Daydreams and Nightmares: Amalgams of Technology and Aesthetics in Animation
A fascinating symposium on September 8th – 9th 2017 that looks at hybrid technologies and collapsing boundaries in digital animation will take place at the Central Linz in Austria as part of the Ars Electronica Festival.
Let’s not forget the hand-made. In the olden days, back then before computers…. people made animation by hand.
Terry Gilliam describes how he achieved the raw dynamism and anarchic humour of his paper cut-out animations for Monty Python. From Bob Godfrey’s brilliant ‘Do It Yourself Animation Show‘, 1974.
Here’s some of Gilliam’s work in action for Monty Python:
Questions to ponder: does our work actually benefit from technical perfection? Or is there something that gets lost – some form of energy or dynamism – when we spend too much time getting it just right?

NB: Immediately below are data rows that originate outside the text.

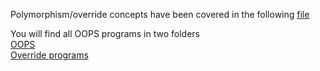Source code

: Polymorphism/override concepts have been covered in the following [file](https://github.com/mjalleda/Core_Java/blob/master/Javaassignment/src/Assign3_OOPS/README.md)

You will find all OOPS programs in two folders  
[OOPS](https://github.com/mjalleda/Core_Java/tree/master/Javaassignment/src/Assign3_OOPS)  
[Override programs](https://github.com/mjalleda/Core_Java/tree/master/Javaassignment/src/Assign3_oops_override)  

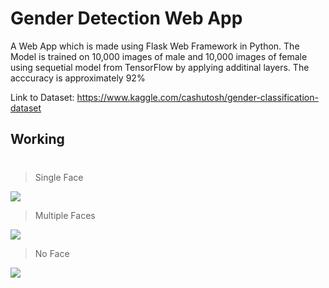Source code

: # Gender Detection Web App

A Web App which is made using Flask Web Framework in Python. The Model is trained on 10,000 images of male and 10,000 images of female using sequetial model from TensorFlow by applying additinal layers. The acccuracy is approximately 92%
 
 Link to Dataset: https://www.kaggle.com/cashutosh/gender-classification-dataset
## Working
#
> Single Face

![](https://i.imgur.com/Do8oJ4p.gif)
> Multiple Faces

![](https://i.imgur.com/Iq6pIC6.gif)
> No Face

![](https://i.imgur.com/wOM9YYn.gif)
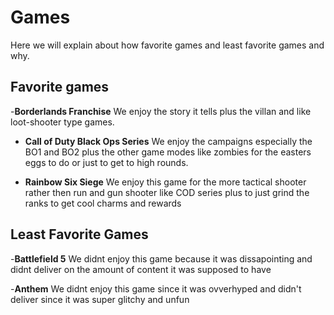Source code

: # Games
Here we will explain about how favorite games and least favorite games and why.

## **Favorite games**
-**Borderlands Franchise**
We enjoy the story it tells plus the villan and like  loot-shooter type games.

- **Call of Duty Black Ops Series**
We enjoy the campaigns especially  the BO1 and BO2 plus the other game modes like zombies for the easters eggs to do or just to get to high rounds.

- **Rainbow Six Siege**
We enjoy this game for the more tactical shooter rather then run and gun shooter like COD series plus to just grind the ranks to get cool charms and rewards

## **Least Favorite Games**
-**Battlefield 5**
We didnt enjoy this game because it was dissapointing and didnt deliver on the amount of content it was supposed to have

-**Anthem**
We didnt enjoy this game since it was ovverhyped and didn't deliver since it was super glitchy and unfun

Seeing Gilliam’s use of real hands in combination with paper cut-outs reminds me of this fantastic car commercial that uses many, many hands. The initial simplicity of ‘What Hands Can Do‘ reminds us of the hand-made and takes us back to what the very first images projected through shadows may have looked like and then it builds to an extraordinary complexity. This commercial is a perfect example of a post-digital aesthetic – seamlessly combining the hand-made with the digital, using the best of both worlds.